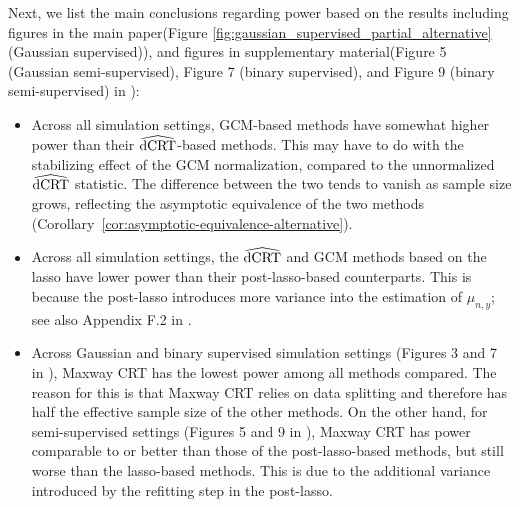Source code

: \documentclass[aos]{imsart}
\theoremstyle{plain}
\theoremstyle{remark}
\newcommand{\dCRThat}{\widehat{\textnormal{dCRT}}}		%
\begin{document}
Next, we list the main conclusions regarding power based on the results including figures in the main paper(Figure \ref{fig:gaussian_supervised_partial_alternative} (Gaussian supervised)), and figures in supplementary material(Figure 5 (Gaussian semi-supervised), Figure 7 (binary supervised), and Figure 9 (binary semi-supervised) in \cite{supplementary}): 
\begin{itemize}
    \item Across all simulation settings, GCM-based methods have somewhat higher power than their $\dCRThat$-based methods. This may have to do with the stabilizing effect of the GCM normalization, compared to the unnormalized $\dCRThat$ statistic. The difference between the two tends to vanish as sample size grows, reflecting the asymptotic equivalence of the two methods (Corollary~\ref{cor:asymptotic-equivalence-alternative}).
    \item Across all simulation settings, the $\dCRThat$ and GCM methods based on the lasso have lower power than their post-lasso-based counterparts. This is because the post-lasso introduces more variance into the estimation of $\mu_{n,y}$; see also Appendix F.2 in \cite{supplementary}.
    \item Across Gaussian and binary supervised simulation settings (Figures 3 and 7 in \cite{supplementary}), Maxway CRT has the lowest power among all methods compared. The reason for this is that Maxway CRT relies on data splitting and therefore has half the effective sample size of the other methods. On the other hand, for semi-supervised settings (Figures 5 and 9 in \cite{supplementary}), Maxway CRT has power comparable to or better than those of the post-lasso-based methods, but still worse than the lasso-based methods. This is due to the additional variance introduced by the refitting step in the post-lasso.
\end{itemize}
\end{document}

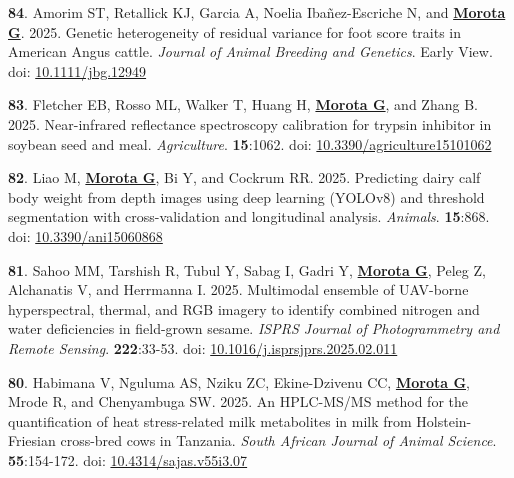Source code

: \documentclass[margin,line,10pt]{res}
\newenvironment{list1}{
  \begin{list}{\ding{113}}{%
      \setlength{\itemsep}{0in}
      \setlength{\parsep}{0in} \setlength{\parskip}{0in}
      \setlength{\topsep}{0in} \setlength{\partopsep}{0in} 
      \setlength{\leftmargin}{0.17in}}}{\end{list}}
\begin{document}
\begin{resume}
\begin{list1}
  \item [{\bf 84}.] Amorim ST, Retallick KJ, Garcia A, Noelia Iba\~{n}ez-Escriche N, and \textbf{\underline{Morota G}}. 2025. Genetic heterogeneity of residual variance for foot score traits in American Angus cattle. \emph{Journal of Animal Breeding and Genetics}. Early View. doi: \textcolor{blue}{\href{https://doi.org/10.1111/jbg.12949}{10.1111/jbg.12949}}

  \vspace{0.5cm}

  \item [{\bf 83}.] Fletcher EB, Rosso ML, Walker T, Huang H, \textbf{\underline{Morota G}}, and Zhang B. 2025. Near-infrared reflectance spectroscopy calibration for trypsin inhibitor in soybean seed and meal. \emph{Agriculture}. \textbf{15}:1062. doi: \textcolor{blue}{\href{https://doi.org/10.3390/agriculture15101062}{10.3390/agriculture15101062}}

  \vspace{0.5cm}


  \item [{\bf 82}.] Liao M, \textbf{\underline{Morota G}}, Bi Y, and Cockrum RR. 2025. Predicting dairy calf body weight from depth images using deep learning (YOLOv8) and threshold segmentation with cross-validation and longitudinal analysis. \emph{Animals}. \textbf{15}:868. doi: \textcolor{blue}{\href{https://doi.org/10.3390/ani15060868}{10.3390/ani15060868}}

  \vspace{0.5cm}

  \item  [{\bf 81}.] Sahoo MM, Tarshish R, Tubul Y, Sabag I, Gadri Y, \textbf{\underline{Morota G}}, Peleg Z, Alchanatis V, and Herrmanna I. 2025. Multimodal ensemble of UAV-borne hyperspectral, thermal, and RGB imagery to identify combined nitrogen and water deficiencies in field-grown sesame. \emph{ISPRS Journal of Photogrammetry and Remote Sensing}. \textbf{222}:33-53. doi: \textcolor{blue}{\href{https://doi.org/10.1016/j.isprsjprs.2025.02.011}{10.1016/j.isprsjprs.2025.02.011}}

  \vspace{0.5cm}

  \item  [{\bf 80}.] Habimana V, Nguluma AS, Nziku ZC, Ekine-Dzivenu CC, \textbf{\underline{Morota G}}, Mrode R, and Chenyambuga SW. 2025. An HPLC-MS/MS method for the quantification of heat stress-related milk metabolites in milk from Holstein-Friesian cross-bred cows in Tanzania. \emph{South African Journal of Animal Science}.  \textbf{55}:154-172. doi: \textcolor{blue}{\href{https://dx.doi.org/10.4314/sajas.v55i3.07}{10.4314/sajas.v55i3.07}}


\end{list1}
\end{resume}
\end{document}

__Problem requirements__: Repeat the data exactly in full, omitting its pictures.

__Answer to this task__:
Source code

: \documentclass[aos]{imsart}
\theoremstyle{plain}
\theoremstyle{remark}
\newcommand{\dCRThat}{\widehat{\textnormal{dCRT}}}		%
\begin{document}
Next, we list the main conclusions regarding power based on the results including figures in the main paper(Figure \ref{fig:gaussian_supervised_partial_alternative} (Gaussian supervised)), and figures in supplementary material(Figure 5 (Gaussian semi-supervised), Figure 7 (binary supervised), and Figure 9 (binary semi-supervised) in \cite{supplementary}): 
\begin{itemize}
    \item Across all simulation settings, GCM-based methods have somewhat higher power than their $\dCRThat$-based methods. This may have to do with the stabilizing effect of the GCM normalization, compared to the unnormalized $\dCRThat$ statistic. The difference between the two tends to vanish as sample size grows, reflecting the asymptotic equivalence of the two methods (Corollary~\ref{cor:asymptotic-equivalence-alternative}).
    \item Across all simulation settings, the $\dCRThat$ and GCM methods based on the lasso have lower power than their post-lasso-based counterparts. This is because the post-lasso introduces more variance into the estimation of $\mu_{n,y}$; see also Appendix F.2 in \cite{supplementary}.
    \item Across Gaussian and binary supervised simulation settings (Figures 3 and 7 in \cite{supplementary}), Maxway CRT has the lowest power among all methods compared. The reason for this is that Maxway CRT relies on data splitting and therefore has half the effective sample size of the other methods. On the other hand, for semi-supervised settings (Figures 5 and 9 in \cite{supplementary}), Maxway CRT has power comparable to or better than those of the post-lasso-based methods, but still worse than the lasso-based methods. This is due to the additional variance introduced by the refitting step in the post-lasso.
\end{itemize}
\end{document}

Source code

: \documentclass[margin,line,10pt]{res}
\newenvironment{list1}{
  \begin{list}{\ding{113}}{%
      \setlength{\itemsep}{0in}
      \setlength{\parsep}{0in} \setlength{\parskip}{0in}
      \setlength{\topsep}{0in} \setlength{\partopsep}{0in} 
      \setlength{\leftmargin}{0.17in}}}{\end{list}}
\begin{document}
\begin{resume}
\begin{list1}
  \item [{\bf 84}.] Amorim ST, Retallick KJ, Garcia A, Noelia Iba\~{n}ez-Escriche N, and \textbf{\underline{Morota G}}. 2025. Genetic heterogeneity of residual variance for foot score traits in American Angus cattle. \emph{Journal of Animal Breeding and Genetics}. Early View. doi: \textcolor{blue}{\href{https://doi.org/10.1111/jbg.12949}{10.1111/jbg.12949}}

  \vspace{0.5cm}

  \item [{\bf 83}.] Fletcher EB, Rosso ML, Walker T, Huang H, \textbf{\underline{Morota G}}, and Zhang B. 2025. Near-infrared reflectance spectroscopy calibration for trypsin inhibitor in soybean seed and meal. \emph{Agriculture}. \textbf{15}:1062. doi: \textcolor{blue}{\href{https://doi.org/10.3390/agriculture15101062}{10.3390/agriculture15101062}}

  \vspace{0.5cm}


  \item [{\bf 82}.] Liao M, \textbf{\underline{Morota G}}, Bi Y, and Cockrum RR. 2025. Predicting dairy calf body weight from depth images using deep learning (YOLOv8) and threshold segmentation with cross-validation and longitudinal analysis. \emph{Animals}. \textbf{15}:868. doi: \textcolor{blue}{\href{https://doi.org/10.3390/ani15060868}{10.3390/ani15060868}}

  \vspace{0.5cm}

  \item  [{\bf 81}.] Sahoo MM, Tarshish R, Tubul Y, Sabag I, Gadri Y, \textbf{\underline{Morota G}}, Peleg Z, Alchanatis V, and Herrmanna I. 2025. Multimodal ensemble of UAV-borne hyperspectral, thermal, and RGB imagery to identify combined nitrogen and water deficiencies in field-grown sesame. \emph{ISPRS Journal of Photogrammetry and Remote Sensing}. \textbf{222}:33-53. doi: \textcolor{blue}{\href{https://doi.org/10.1016/j.isprsjprs.2025.02.011}{10.1016/j.isprsjprs.2025.02.011}}

  \vspace{0.5cm}

  \item  [{\bf 80}.] Habimana V, Nguluma AS, Nziku ZC, Ekine-Dzivenu CC, \textbf{\underline{Morota G}}, Mrode R, and Chenyambuga SW. 2025. An HPLC-MS/MS method for the quantification of heat stress-related milk metabolites in milk from Holstein-Friesian cross-bred cows in Tanzania. \emph{South African Journal of Animal Science}.  \textbf{55}:154-172. doi: \textcolor{blue}{\href{https://dx.doi.org/10.4314/sajas.v55i3.07}{10.4314/sajas.v55i3.07}}


\end{list1}
\end{resume}
\end{document}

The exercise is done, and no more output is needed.